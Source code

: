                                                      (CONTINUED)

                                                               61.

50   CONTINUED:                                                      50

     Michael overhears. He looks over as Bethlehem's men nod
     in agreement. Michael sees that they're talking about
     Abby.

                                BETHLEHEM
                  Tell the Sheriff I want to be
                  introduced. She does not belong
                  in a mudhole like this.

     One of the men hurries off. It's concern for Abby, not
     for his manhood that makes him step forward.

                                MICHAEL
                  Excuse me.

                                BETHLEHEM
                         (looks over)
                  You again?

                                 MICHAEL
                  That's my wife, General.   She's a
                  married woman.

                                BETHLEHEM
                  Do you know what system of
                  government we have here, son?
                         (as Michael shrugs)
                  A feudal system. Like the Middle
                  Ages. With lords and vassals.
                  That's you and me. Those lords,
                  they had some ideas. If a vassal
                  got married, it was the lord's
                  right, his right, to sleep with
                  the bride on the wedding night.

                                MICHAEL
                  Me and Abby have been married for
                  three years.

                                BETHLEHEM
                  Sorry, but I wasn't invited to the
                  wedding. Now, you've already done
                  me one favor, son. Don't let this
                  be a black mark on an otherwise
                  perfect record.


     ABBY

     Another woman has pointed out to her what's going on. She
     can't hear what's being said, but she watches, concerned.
+===+
*Assignment:* Filter the listing above for the string "what" and copy every matching line.

*Written solution:*
                  Do you know what system of
     Another woman has pointed out to her what's going on. She
     can't hear what's being said, but she watches, concerned.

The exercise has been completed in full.